*Task brief*.
Please start at the first line of the records beneath and quote each line exactly, ending with the line containing "- Create comprehensive".
┏━━
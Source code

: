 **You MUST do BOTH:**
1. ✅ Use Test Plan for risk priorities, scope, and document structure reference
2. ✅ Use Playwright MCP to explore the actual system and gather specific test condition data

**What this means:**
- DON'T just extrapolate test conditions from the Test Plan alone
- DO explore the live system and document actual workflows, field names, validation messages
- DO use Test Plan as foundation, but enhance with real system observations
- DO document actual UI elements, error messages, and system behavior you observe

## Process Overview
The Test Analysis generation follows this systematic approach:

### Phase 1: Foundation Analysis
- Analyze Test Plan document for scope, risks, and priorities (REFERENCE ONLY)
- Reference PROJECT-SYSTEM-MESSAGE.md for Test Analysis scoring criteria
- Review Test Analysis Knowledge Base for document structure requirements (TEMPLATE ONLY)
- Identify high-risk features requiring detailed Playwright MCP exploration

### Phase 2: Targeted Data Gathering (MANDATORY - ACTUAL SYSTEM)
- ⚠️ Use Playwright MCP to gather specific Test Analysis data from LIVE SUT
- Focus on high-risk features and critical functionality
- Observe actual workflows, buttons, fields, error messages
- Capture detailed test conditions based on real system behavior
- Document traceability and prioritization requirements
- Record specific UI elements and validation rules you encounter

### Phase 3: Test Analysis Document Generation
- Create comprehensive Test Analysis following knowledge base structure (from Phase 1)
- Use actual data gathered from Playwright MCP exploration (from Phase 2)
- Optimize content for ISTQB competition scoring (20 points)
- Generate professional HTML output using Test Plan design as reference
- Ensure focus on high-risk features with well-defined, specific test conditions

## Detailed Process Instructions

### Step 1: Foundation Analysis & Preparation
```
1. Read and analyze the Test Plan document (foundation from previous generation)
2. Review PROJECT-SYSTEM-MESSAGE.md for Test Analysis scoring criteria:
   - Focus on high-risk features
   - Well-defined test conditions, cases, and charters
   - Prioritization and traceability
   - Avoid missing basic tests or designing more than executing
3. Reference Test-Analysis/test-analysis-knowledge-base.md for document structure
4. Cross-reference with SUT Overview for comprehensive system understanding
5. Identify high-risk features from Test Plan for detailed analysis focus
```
┗━━
*Result of this task*.
Source code

: **You MUST do BOTH:**
1. ✅ Use Test Plan for risk priorities, scope, and document structure reference
2. ✅ Use Playwright MCP to explore the actual system and gather specific test condition data

**What this means:**
- DON'T just extrapolate test conditions from the Test Plan alone
- DO explore the live system and document actual workflows, field names, validation messages
- DO use Test Plan as foundation, but enhance with real system observations
- DO document actual UI elements, error messages, and system behavior you observe

## Process Overview
The Test Analysis generation follows this systematic approach:

### Phase 1: Foundation Analysis
- Analyze Test Plan document for scope, risks, and priorities (REFERENCE ONLY)
- Reference PROJECT-SYSTEM-MESSAGE.md for Test Analysis scoring criteria
- Review Test Analysis Knowledge Base for document structure requirements (TEMPLATE ONLY)
- Identify high-risk features requiring detailed Playwright MCP exploration

### Phase 2: Targeted Data Gathering (MANDATORY - ACTUAL SYSTEM)
- ⚠️ Use Playwright MCP to gather specific Test Analysis data from LIVE SUT
- Focus on high-risk features and critical functionality
- Observe actual workflows, buttons, fields, error messages
- Capture detailed test conditions based on real system behavior
- Document traceability and prioritization requirements
- Record specific UI elements and validation rules you encounter

### Phase 3: Test Analysis Document Generation
- Create comprehensive Test Analysis following knowledge base structure (from Phase 1)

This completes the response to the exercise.